Com’è cambiato secondo lei il rapporto tra musica e pubblico negli ultimi decenni? A cosa si è ispirato per scegliere il target di EtnaFest?
Mi sono ispirato al fatto che sono un meticcio. Mio padre era di colore, mia madre era ebrea e la mia famiglia viene da diversi paesi [Fa un lungo elenco NdR]. Come vede l’impostazione della manifestazione mi viene naturale.
Credo poi molto nel pubblico giovane. Credo nel pubblico in generale, ma le dirò che a volte provo un moto di irritazione quando a un concerto trovo esponenti della mia generazione o oltre. Non è che ovviamente io intenda negare ai miei coetanei cinquantenni la possibilità di andare a un concerto, sono arrivato a cinquant’anni e ho ascoltato e visto molto. Io potrei campare con quello che ho.  Adesso è il turno degli altri, ai concerti si dovrebbero vedere facce più giovani. L’allargamento dei propri orizzonti si fa a vent’anni, non a settanta. Purtroppo il pubblico giovane non è mai abbastanza incoraggiato e perciò trovo che occorre fare una politica di prezzi molto più bassa. Reputo che ancora siano importanti i fondi dello Stato, i fondi pubblici permettono il non-guadagno. Non credo allo stato che guadagna, credo che invece ci dovrebbe sempre essere un budget a perdere nella cultura. Il guadagno è dei privati, mentre il fondo pubblico è giusto che lo stato lo riprenda altrove. In genere, quando c’è una crisi economica, la cultura è la prima cosa che si taglia e ciò non ha il minimo senso.

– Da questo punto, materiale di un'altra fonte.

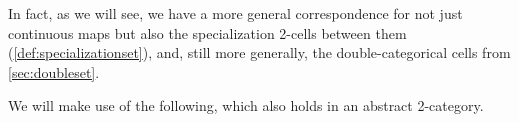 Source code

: \documentclass[11pt, oneside, article]{memoir}
\theoremstyle{plain}
\theoremstyle{definition}
\theoremstyle{remark}
\DeclarePairedDelimiter{\gen}{\langle}{\rangle}
\DeclarePairedDelimiter{\abs}{\lvert}{\rvert}
\newcommand{\namedcat}[1]{\mathbf{#1}}
\newcommand{\cat}[1]{\mathbf{#1}}
\newcommand{\Set}{\namedcat{Set}}
\newcommand{\CoalgOn}[2]{{#2}^{#1}}
\newcommand{\CoalgSet}[1]{\CoalgOn{#1}{\Set}}
\newcommand{\clift}[1]{\overline{#1}}
\newcommand{\pts}[1]{{\abs{#1}}}
\newcommand{\one}[1]{\pts{#1}}
\newcommand{\ptlift}[1]{\overline{#1}}
\newcommand{\carr}{\Sigma}
\newcommand{\reindex}[1]{\Delta_{#1}}
\newcommand{\car}[1]{\carr^{#1}}
\newcommand{\carP}{\car{\cP}}
\newcommand{\ph}[1]{#1}
\newcommand{\cmnd}[1]{{#1}}
\newcommand{\cC}{\cmnd{C}}
\newcommand{\bB}{\cat{B}}
\newcommand{\pP}{\ph{P}}
\newcommand{\cP}{\gen{\pP}}
\newcommand{\CSet}{\CoalgSet{\cC}}
\newcommand{\PSet}{\CoalgSet{\cP}}
\newcommand{\SetpC}{\Set^\pts{\cC}}
\newcommand{\SetpP}{\Set^\pts{\pP}}
\begin{document}

In fact, as we will see, we have a more general correspondence for not
just continuous maps but also the specialization 2-cells between them
(\cref{def:specializationset}), and, still more generally, the
double-categorical cells from \cref{sec:doubleset}.

We will make use of the following, which also holds in an abstract
2-category.
\end{document}
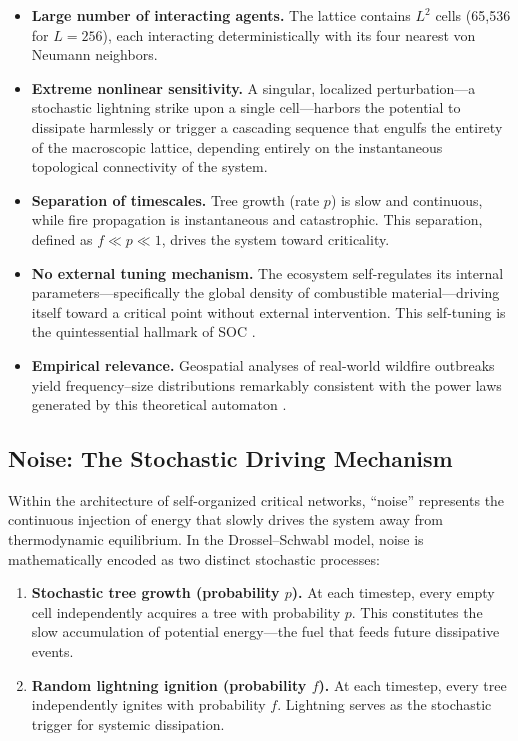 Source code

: \documentclass[12pt, a4paper]{article}
\begin{document}
\begin{itemize}
    \item \textbf{Large number of interacting agents.} The lattice contains $L^2$ cells (65,536 for $L = 256$), each interacting deterministically with its four nearest von Neumann neighbors.
    \item \textbf{Extreme nonlinear sensitivity.} A singular, localized perturbation---a stochastic lightning strike upon a single cell---harbors the potential to dissipate harmlessly or trigger a cascading sequence that engulfs the entirety of the macroscopic lattice, depending entirely on the instantaneous topological connectivity of the system.
    \item \textbf{Separation of timescales.} Tree growth (rate $p$) is slow and continuous, while fire propagation is instantaneous and catastrophic. This separation, defined as $f \ll p \ll 1$, drives the system toward criticality.
    \item \textbf{No external tuning mechanism.} The ecosystem self-regulates its internal parameters---specifically the global density of combustible material---driving itself toward a critical point without external intervention. This self-tuning is the quintessential hallmark of SOC \citep{bak1987}.
    \item \textbf{Empirical relevance.} Geospatial analyses of real-world wildfire outbreaks yield frequency--size distributions remarkably consistent with the power laws generated by this theoretical automaton \citep{malamud1998}.
\end{itemize}

\subsection{Noise: The Stochastic Driving Mechanism}

Within the architecture of self-organized critical networks, ``noise'' represents the continuous injection of energy that slowly drives the system away from thermodynamic equilibrium. In the Drossel--Schwabl model, noise is mathematically encoded as two distinct stochastic processes:

\begin{enumerate}
    \item \textbf{Stochastic tree growth (probability $p$).} At each timestep, every empty cell independently acquires a tree with probability $p$. This constitutes the slow accumulation of potential energy---the fuel that feeds future dissipative events.
    \item \textbf{Random lightning ignition (probability $f$).} At each timestep, every tree independently ignites with probability $f$. Lightning serves as the stochastic trigger for systemic dissipation.
\end{enumerate}
\end{document}
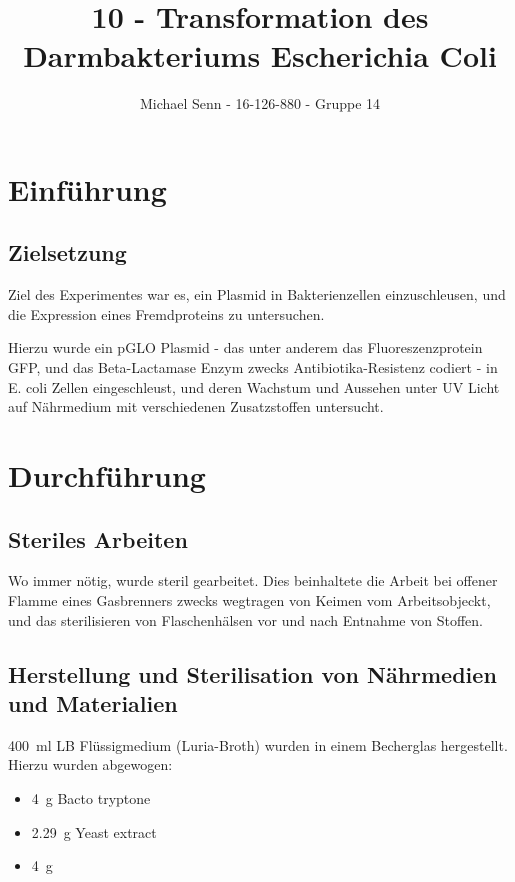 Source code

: \documentclass[a4paper,english]{scrreprt}
\title{10 - Transformation des Darmbakteriums Escherichia Coli}
\author{Michael Senn \maillink{michael.senn@students.unibe.ch} - 16-126-880 - Gruppe 14}
\date{\printdate}
\begin{document}
\maketitle

\chapter{Einführung}

\section{Zielsetzung}

Ziel des Experimentes war es, ein Plasmid in Bakterienzellen einzuschleusen,
und die Expression eines Fremdproteins zu untersuchen.

Hierzu wurde ein pGLO Plasmid - das unter anderem das Fluoreszenzprotein GFP,
und das Beta-Lactamase Enzym zwecks Antibiotika-Resistenz codiert - in E. coli
Zellen eingeschleust, und deren Wachstum und Aussehen unter UV Licht auf
Nährmedium mit verschiedenen Zusatzstoffen untersucht.

\chapter{Durchführung\cite{skriptv10}}

\section{Steriles Arbeiten}

Wo immer nötig, wurde steril gearbeitet. Dies beinhaltete die Arbeit bei
offener Flamme eines Gasbrenners zwecks wegtragen von Keimen vom
Arbeitsobjeckt, und das sterilisieren von Flaschenhälsen vor und nach Entnahme
von Stoffen.

\section{Herstellung und Sterilisation von Nährmedien und Materialien}

\SI{400}{\ml} LB Flüssigmedium (Luria-Broth) wurden in einem Becherglas
hergestellt. Hierzu wurden abgewogen:

\begin{itemize}
	\item \SI{4}{\g} Bacto tryptone
	\item \SI{2.29}{\g} Yeast extract
	\item \SI{4}{\g} 
\end{itemize}
\end{document}
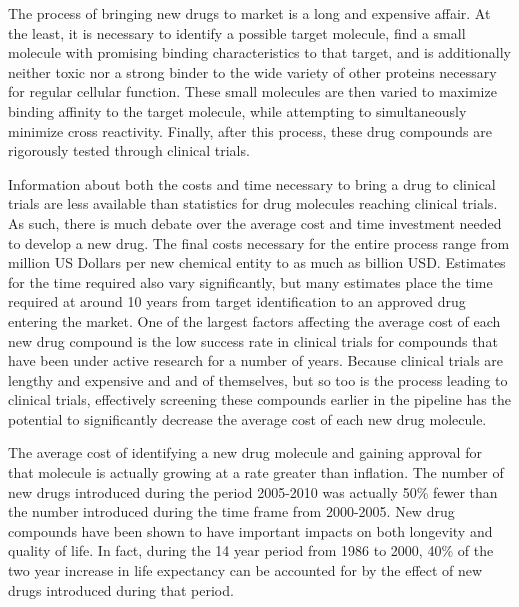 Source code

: The process of bringing new drugs to market is a long and expensive affair.
At the least, it is necessary to identify a possible target molecule, find a small molecule with promising binding characteristics to that target, and is additionally neither toxic nor a strong binder to the wide variety of other proteins necessary for regular cellular function.
These small molecules are then varied to maximize binding affinity to the target molecule, while attempting to simultaneously minimize cross reactivity.
Finally, after this process, these drug compounds are rigorously tested through clinical trials.

Information about both the costs and time necessary to bring a drug to clinical trials are less available than statistics for drug molecules reaching clinical trials.
As such, there is much debate over the average cost and time investment needed to develop a new drug.
The final costs necessary for the entire process range from  million US Dollars per new chemical entity to as much as  billion USD.
Estimates for the time required also vary significantly, but many estimates place the time required at around 10 years from target identification to an approved drug entering the market.
One of the largest factors affecting the average cost of each new drug compound is the low success rate in clinical trials for compounds that have been under active research for a number of years.
Because clinical trials are lengthy and expensive and and of themselves, but so too is the process leading to clinical trials, effectively screening these compounds earlier in the pipeline has the potential to significantly decrease the average cost of each new drug molecule.
\cite{adams2006estimating}


The average cost of identifying a new drug molecule and gaining approval for that molecule is actually growing at a rate greater than inflation.
The number of new drugs introduced during the period 2005-2010 was actually 50\% fewer than the number introduced during the time frame from 2000-2005.
New drug compounds have been shown to have important impacts on both longevity and quality of life.
In fact, during the 14 year period from 1986 to 2000, 40\% of the two year increase in life expectancy can be accounted for by the effect of new drugs introduced during that period.
\cite{paul2010improve}


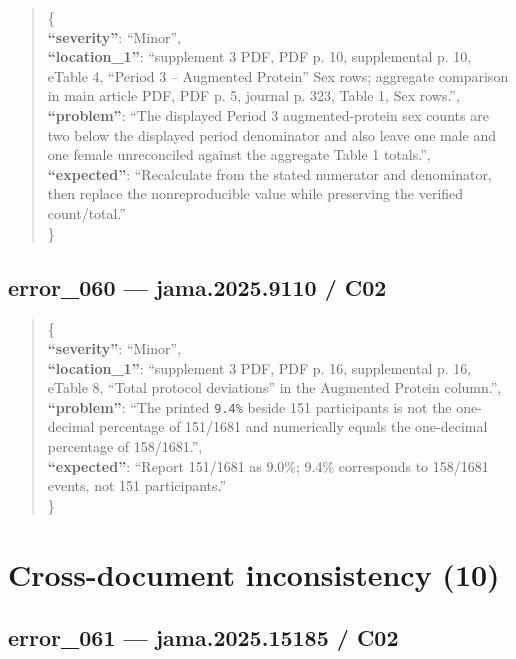 \documentclass[
  letterpaper,
  9pt]{extreport}
\begin{document}
\begin{quote}
\{\\
\textbf{``severity''}: ``Minor'',\\
\textbf{``location\_1''}: ``supplement 3 PDF, PDF p. 10, supplemental p.
10, eTable 4, ``Period 3 -- Augmented Protein'' Sex rows; aggregate
comparison in main article PDF, PDF p. 5, journal p. 323, Table 1, Sex
rows.'',\\
\textbf{``problem''}: ``The displayed Period 3 augmented-protein sex
counts are two below the displayed period denominator and also leave one
male and one female unreconciled against the aggregate Table 1
totals.'',\\
\textbf{``expected''}: ``Recalculate from the stated numerator and
denominator, then replace the nonreproducible value while preserving the
verified count/total.''\\
\}
\end{quote}

\hypertarget{error_060--jama20259110--c02}{%
\subsection{error\_060 --- jama.2025.9110 /
C02}\label{error_060--jama20259110--c02}}

\begin{quote}
\{\\
\textbf{``severity''}: ``Minor'',\\
\textbf{``location\_1''}: ``supplement 3 PDF, PDF p. 16, supplemental p.
16, eTable 8, ``Total protocol deviations'' in the Augmented Protein
column.'',\\
\textbf{``problem''}: ``The printed \texttt{9.4\%} beside 151
participants is not the one-decimal percentage of 151/1681 and
numerically equals the one-decimal percentage of 158/1681.'',\\
\textbf{``expected''}: ``Report 151/1681 as 9.0\%; 9.4\% corresponds to
158/1681 events, not 151 participants.''\\
\}
\end{quote}

\hypertarget{cross-document-inconsistency-10}{%
\section{Cross-document inconsistency
(10)}\label{cross-document-inconsistency-10}}

\hypertarget{error_061--jama202515185--c02}{%
\subsection{error\_061 --- jama.2025.15185 /
C02}\label{error_061--jama202515185--c02}}
\end{document}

Il pubblico giovane, che non ha ceduto ai compromessi, c’è e bisogna incoraggiarlo maggiormente. Credo che a Catania ci sia un pubblico molto più ampio d quello che si vede. Trovo ad esempio che occorra coinvolgere molto di più l’università. Il problema principale è che, se si rimane anni senza fare nulla, poi sono tutti anni da recuperare. A Catania purtroppo si sono stabilizzate delle abitudini a non seguire la cultura perché non c’era quasi niente da seguire. Poi è dura riconquistare il pubblico: passano anni! Ma il pubblico si crea, si forma. Sarebbe estremamente stupido stare a lamentarsi per la sua assenza.